Peloton’s turnaround will take a while, new CEO Barry McCarthy warned shareholders on the company’s earnings Tuesday.
“Turnarounds are hard work,” McCarthy said at the top of the shareholder letter on his first Peloton earnings day. “It’s intellectually challenging, emotionally draining, physically exhausting, and all consuming. It’s a full contact sport.”
The company’s performance in its most recent quarter underscores challenges that range from working through excess bike inventory to trying to get customers to pay more for their monthly subscription to getting the expense structure correct after years of profligate spending by prior management.
Moreover, the company said its free cash flow – arguably the most important metric right now on upstart tech companies – was an outflow of $ 746.7 million.
McCarthy pointed to a new $ 750 million five-year debt agreement as a step toward shoring up Peloton’s balance sheet but also McCarthy hinted that he may have to look for more financing to stabilize the company’s finances.
“We finished the quarter with $ 879 million in unrestricted cash and cash equivalents, which leaves us thinly capitalized for a business of our scale,” McCarthy said.
Peloton reported that fiscal third quarter sales clocked in at $ 964.3 million, below analyst estimates for $ 971 million.

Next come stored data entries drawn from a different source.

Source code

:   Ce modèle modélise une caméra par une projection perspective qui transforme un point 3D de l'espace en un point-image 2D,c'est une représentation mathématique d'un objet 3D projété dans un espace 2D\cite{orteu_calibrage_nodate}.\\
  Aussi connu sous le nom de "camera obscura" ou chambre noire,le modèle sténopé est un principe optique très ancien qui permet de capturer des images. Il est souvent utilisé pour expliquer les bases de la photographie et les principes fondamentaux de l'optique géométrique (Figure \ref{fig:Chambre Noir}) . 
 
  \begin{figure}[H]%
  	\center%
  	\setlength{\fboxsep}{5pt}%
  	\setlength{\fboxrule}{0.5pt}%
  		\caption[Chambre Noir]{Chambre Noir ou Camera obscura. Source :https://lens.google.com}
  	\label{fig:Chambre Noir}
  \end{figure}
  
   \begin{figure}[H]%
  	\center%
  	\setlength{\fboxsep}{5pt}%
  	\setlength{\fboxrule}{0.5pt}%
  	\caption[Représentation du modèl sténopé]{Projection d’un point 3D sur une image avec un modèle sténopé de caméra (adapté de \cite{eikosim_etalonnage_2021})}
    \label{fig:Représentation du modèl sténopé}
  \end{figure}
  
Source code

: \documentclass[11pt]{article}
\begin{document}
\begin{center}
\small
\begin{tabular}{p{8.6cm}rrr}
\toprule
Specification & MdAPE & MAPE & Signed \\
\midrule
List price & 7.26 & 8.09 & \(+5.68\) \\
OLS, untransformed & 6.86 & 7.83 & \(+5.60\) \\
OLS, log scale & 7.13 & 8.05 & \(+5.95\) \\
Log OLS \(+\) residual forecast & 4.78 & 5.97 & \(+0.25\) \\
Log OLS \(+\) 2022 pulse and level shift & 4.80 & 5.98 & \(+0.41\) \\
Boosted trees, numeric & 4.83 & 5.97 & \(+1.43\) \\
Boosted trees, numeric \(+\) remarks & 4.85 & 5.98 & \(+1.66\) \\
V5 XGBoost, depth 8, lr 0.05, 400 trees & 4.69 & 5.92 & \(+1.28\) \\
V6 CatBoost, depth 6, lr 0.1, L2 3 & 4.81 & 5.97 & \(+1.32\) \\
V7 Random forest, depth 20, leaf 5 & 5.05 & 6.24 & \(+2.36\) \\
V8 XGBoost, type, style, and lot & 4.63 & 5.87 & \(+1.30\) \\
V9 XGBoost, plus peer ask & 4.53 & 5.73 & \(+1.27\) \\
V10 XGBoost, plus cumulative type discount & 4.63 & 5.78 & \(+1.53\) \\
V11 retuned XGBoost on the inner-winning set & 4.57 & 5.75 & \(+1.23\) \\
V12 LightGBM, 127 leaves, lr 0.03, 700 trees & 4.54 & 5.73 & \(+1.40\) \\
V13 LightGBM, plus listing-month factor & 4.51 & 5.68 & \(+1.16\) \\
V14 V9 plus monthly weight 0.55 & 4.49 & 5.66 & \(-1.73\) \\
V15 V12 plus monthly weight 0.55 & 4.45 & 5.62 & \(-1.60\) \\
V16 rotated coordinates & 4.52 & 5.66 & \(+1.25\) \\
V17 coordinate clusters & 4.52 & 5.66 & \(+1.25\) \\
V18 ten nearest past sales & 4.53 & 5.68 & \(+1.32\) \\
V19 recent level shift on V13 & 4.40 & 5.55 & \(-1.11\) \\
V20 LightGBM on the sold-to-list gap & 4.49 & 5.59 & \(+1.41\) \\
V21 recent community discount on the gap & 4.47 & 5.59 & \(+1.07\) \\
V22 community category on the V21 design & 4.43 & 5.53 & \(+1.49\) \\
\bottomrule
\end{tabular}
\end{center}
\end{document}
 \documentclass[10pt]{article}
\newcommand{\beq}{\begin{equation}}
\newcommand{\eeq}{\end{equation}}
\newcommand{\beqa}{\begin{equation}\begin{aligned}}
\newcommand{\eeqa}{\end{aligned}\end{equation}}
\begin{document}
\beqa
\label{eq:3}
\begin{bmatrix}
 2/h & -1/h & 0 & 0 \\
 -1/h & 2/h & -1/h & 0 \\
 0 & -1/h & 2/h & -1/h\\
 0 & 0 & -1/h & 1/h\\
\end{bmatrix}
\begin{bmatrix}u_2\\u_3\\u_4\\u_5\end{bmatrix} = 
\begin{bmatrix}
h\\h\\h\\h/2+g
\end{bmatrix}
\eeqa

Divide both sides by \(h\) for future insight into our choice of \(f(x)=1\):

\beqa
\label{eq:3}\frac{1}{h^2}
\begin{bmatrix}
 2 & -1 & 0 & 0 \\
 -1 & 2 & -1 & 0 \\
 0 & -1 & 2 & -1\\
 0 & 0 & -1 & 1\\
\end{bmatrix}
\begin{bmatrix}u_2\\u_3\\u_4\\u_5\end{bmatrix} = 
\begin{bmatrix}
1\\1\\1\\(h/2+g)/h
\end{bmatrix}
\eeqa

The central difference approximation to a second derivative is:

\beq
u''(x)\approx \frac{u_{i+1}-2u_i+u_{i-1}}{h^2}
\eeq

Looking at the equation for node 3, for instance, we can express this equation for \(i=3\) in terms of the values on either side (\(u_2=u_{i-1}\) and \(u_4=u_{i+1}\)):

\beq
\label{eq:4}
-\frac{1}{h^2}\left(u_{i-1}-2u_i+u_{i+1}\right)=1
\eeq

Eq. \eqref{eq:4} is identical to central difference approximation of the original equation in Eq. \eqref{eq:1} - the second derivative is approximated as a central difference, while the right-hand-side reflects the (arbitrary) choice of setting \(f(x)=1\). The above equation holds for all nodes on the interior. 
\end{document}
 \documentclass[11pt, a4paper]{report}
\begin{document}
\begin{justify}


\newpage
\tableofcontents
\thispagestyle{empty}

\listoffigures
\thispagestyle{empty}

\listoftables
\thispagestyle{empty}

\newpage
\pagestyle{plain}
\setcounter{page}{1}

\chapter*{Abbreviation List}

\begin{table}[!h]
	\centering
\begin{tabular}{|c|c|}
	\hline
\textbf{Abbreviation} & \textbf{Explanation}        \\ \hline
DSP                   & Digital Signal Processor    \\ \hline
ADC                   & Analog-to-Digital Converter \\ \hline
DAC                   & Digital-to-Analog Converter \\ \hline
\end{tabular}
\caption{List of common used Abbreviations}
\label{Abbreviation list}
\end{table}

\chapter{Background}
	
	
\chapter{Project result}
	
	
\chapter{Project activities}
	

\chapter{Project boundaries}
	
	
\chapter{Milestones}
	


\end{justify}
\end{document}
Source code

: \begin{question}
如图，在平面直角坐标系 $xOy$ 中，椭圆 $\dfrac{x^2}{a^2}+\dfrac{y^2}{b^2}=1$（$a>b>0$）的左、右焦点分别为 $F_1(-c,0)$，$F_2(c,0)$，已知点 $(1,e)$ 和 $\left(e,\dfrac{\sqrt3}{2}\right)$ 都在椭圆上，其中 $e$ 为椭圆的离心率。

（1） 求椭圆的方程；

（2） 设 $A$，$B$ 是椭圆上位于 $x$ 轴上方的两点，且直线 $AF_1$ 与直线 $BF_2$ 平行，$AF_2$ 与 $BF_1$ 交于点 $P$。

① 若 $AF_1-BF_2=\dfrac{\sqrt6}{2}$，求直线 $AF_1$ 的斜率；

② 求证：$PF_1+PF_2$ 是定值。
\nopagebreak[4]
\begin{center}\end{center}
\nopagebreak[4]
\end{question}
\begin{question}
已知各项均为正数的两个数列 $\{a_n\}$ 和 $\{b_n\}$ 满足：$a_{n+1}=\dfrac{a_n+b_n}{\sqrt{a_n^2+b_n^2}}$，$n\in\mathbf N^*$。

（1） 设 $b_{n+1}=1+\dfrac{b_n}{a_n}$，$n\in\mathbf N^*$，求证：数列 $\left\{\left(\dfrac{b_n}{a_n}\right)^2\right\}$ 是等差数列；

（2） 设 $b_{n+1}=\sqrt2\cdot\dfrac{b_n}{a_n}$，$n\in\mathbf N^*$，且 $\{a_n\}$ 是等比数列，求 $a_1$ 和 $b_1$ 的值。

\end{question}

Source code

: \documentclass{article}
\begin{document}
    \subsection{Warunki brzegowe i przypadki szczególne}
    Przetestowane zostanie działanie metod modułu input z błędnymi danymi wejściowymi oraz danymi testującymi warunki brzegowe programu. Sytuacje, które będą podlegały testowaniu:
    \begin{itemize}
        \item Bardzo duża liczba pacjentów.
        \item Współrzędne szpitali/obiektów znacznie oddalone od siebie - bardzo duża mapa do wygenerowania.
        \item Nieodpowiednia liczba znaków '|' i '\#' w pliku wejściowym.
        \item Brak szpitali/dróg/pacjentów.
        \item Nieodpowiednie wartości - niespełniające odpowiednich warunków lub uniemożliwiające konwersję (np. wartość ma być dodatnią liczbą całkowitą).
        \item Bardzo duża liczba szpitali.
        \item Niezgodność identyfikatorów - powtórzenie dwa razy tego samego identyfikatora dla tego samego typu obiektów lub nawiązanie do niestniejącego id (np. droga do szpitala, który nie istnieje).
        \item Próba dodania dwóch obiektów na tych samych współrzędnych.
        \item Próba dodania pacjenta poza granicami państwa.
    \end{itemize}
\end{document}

The company also lost $ 194 million on an adjusted EBITDA basis, worse than analyst forecasts for a loss of $ 132 million.
Guidance for the next quarter also brought bad news: The company sees sales of $ 675 to $ 700 million, compared to an $ 820 million estimate from analysts, and adjusted EBITDA of – $ 115 million to – $ 120 million – compared to analyst estimates of – $ 19 million.
Shares crashed nearly 20% pre-market.